Science and Research Content

Threats to copyright protections seen as ‘Existential’, reports Simba Information -

Copyright protection and the many ways it is perceived to be under threat were a recurring theme to proceedings at the Association of American Publishers annual Professional and Scholarly Publishing conference on February 7, reports market research firm Simba Information. Simba Information covers issues of copyright and emerging technology in its upcoming reports Global Scientific & Technical Publishing 2019-2023, Global Medical Publishing 2019-2023 and STM Online Services 2019-2023.

Copyright industries, which include book and journal publishing, music, film and entertainment software contributed $1.3 trillion, or about 7%, to the U.S. economy in 2017.

Many individual nations and trade groups around the world are examining their copyright laws.
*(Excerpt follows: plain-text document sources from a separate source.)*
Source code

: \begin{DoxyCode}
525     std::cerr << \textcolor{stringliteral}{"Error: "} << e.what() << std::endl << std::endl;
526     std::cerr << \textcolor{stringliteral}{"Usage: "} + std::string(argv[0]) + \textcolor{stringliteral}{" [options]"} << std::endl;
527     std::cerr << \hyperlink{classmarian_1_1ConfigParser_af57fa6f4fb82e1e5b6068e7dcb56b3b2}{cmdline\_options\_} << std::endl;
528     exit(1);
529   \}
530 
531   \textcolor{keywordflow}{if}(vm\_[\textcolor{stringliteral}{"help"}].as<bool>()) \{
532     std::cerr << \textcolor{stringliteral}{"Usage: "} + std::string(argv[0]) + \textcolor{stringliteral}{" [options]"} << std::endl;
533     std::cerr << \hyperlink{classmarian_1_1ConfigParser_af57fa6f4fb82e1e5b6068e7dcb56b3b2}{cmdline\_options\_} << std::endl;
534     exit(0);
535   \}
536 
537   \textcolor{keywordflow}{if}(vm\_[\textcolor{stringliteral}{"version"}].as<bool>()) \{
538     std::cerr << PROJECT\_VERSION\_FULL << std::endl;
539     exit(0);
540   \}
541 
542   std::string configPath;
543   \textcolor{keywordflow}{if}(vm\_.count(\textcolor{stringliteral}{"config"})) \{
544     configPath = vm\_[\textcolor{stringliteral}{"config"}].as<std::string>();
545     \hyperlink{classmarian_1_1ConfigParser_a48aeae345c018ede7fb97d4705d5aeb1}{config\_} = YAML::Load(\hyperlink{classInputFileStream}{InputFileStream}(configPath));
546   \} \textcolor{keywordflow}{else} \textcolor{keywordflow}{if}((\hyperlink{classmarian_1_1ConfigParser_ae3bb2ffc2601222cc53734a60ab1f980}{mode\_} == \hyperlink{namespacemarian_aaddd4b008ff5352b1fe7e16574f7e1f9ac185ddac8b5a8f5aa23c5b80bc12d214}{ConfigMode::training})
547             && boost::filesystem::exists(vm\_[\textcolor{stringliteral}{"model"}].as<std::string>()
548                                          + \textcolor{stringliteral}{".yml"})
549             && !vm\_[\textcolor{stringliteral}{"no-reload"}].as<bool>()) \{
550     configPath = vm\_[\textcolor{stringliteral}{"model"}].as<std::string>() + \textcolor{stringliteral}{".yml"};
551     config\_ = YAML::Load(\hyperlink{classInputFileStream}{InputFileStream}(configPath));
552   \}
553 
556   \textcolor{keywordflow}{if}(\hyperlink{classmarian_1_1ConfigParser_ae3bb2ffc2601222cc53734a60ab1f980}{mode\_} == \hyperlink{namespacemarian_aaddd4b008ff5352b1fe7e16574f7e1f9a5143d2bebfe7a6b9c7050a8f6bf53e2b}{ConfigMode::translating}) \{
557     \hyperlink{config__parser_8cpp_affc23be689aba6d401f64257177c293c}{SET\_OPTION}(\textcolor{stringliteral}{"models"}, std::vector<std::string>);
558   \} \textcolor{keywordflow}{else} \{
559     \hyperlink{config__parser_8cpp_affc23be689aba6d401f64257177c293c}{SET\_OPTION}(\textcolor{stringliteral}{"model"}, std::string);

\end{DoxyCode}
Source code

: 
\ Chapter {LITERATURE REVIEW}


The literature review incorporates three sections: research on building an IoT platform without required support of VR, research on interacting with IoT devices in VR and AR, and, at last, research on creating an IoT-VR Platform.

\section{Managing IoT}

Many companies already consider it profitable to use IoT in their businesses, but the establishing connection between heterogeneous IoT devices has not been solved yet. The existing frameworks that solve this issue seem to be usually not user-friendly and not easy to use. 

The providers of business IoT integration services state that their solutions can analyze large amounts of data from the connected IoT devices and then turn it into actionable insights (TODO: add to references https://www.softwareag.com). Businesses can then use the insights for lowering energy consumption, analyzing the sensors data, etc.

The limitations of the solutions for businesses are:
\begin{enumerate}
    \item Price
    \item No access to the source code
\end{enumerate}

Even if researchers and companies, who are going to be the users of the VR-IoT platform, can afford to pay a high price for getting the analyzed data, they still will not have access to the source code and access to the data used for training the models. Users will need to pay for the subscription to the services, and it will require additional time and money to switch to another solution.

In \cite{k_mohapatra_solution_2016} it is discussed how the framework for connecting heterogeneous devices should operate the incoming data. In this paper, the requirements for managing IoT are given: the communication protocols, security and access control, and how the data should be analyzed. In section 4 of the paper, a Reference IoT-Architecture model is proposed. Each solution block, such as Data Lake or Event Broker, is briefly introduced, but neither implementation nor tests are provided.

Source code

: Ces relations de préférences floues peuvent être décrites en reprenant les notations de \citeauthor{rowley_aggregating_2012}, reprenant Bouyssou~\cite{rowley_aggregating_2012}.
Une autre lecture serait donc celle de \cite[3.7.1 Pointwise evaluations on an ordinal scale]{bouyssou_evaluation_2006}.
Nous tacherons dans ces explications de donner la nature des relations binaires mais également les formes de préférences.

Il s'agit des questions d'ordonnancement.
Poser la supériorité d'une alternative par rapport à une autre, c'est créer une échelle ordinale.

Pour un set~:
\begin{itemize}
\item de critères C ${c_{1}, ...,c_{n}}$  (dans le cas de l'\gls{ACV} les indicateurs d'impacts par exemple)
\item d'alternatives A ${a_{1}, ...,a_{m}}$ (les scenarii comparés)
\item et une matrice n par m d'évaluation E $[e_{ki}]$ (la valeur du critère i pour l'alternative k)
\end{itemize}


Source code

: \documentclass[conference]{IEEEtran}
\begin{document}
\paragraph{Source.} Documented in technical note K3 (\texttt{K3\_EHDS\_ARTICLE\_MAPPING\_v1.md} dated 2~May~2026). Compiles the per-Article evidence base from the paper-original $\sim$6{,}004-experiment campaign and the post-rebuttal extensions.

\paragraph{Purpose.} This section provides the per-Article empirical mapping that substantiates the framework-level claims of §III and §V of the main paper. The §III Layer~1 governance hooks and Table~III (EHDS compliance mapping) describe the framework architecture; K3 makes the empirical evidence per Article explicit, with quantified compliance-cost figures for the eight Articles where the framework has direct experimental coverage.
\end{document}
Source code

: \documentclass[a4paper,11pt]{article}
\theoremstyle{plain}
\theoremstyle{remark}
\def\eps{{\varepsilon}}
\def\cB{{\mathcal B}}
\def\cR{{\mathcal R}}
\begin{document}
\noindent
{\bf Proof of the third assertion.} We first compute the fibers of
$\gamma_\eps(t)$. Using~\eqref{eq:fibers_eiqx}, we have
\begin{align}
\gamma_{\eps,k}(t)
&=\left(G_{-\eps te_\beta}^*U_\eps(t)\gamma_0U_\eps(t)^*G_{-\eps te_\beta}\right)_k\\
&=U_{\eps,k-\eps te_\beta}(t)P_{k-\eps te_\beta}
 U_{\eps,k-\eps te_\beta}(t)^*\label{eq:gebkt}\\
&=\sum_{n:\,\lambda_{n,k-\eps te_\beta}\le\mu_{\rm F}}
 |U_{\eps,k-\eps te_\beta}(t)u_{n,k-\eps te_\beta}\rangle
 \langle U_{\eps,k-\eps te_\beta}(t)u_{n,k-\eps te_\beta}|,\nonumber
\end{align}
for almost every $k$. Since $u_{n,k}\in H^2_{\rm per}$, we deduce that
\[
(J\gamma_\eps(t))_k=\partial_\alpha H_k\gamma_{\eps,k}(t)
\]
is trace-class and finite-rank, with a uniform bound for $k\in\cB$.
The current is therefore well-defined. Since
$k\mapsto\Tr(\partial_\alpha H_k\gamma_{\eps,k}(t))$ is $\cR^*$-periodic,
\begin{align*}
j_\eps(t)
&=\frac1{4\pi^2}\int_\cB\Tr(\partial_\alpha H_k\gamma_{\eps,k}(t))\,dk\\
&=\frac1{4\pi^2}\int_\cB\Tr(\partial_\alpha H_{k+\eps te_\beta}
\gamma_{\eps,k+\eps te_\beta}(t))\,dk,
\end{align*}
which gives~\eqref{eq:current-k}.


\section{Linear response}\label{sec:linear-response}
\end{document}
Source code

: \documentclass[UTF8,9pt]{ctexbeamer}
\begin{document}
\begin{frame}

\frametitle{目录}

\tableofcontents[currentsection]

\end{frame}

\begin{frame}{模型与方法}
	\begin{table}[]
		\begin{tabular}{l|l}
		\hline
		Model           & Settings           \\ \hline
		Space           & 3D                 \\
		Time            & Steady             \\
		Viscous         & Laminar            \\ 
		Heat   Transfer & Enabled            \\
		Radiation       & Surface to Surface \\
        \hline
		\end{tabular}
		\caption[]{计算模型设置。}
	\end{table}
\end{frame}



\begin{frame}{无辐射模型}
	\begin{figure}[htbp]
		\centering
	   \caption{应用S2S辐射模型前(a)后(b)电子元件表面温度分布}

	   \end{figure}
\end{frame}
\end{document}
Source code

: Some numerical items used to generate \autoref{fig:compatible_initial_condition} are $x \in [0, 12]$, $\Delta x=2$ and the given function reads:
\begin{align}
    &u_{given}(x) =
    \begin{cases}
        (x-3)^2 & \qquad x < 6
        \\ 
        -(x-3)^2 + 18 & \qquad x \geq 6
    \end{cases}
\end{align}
The issues are constantly being debated and negotiated.

While copyright laws and treaties around the world need updating to catch up with the internet and new business models, a whole new generation of technology is set to explode, and those technologies need to have copyright laws that strike the right balance as well.

Jule Sigall, associate general counsel, IP policy and strategy, Microsoft Corp., advocated for copyright laws that will allow the use of copyrighted material as data in a machine learning or artificial intelligence environment.

Such laws would allow AI or machine reading to pull out the unprotected ideas, facts, concepts and embodiments in an image or a work without infringement so that the data can be used to power some other capability.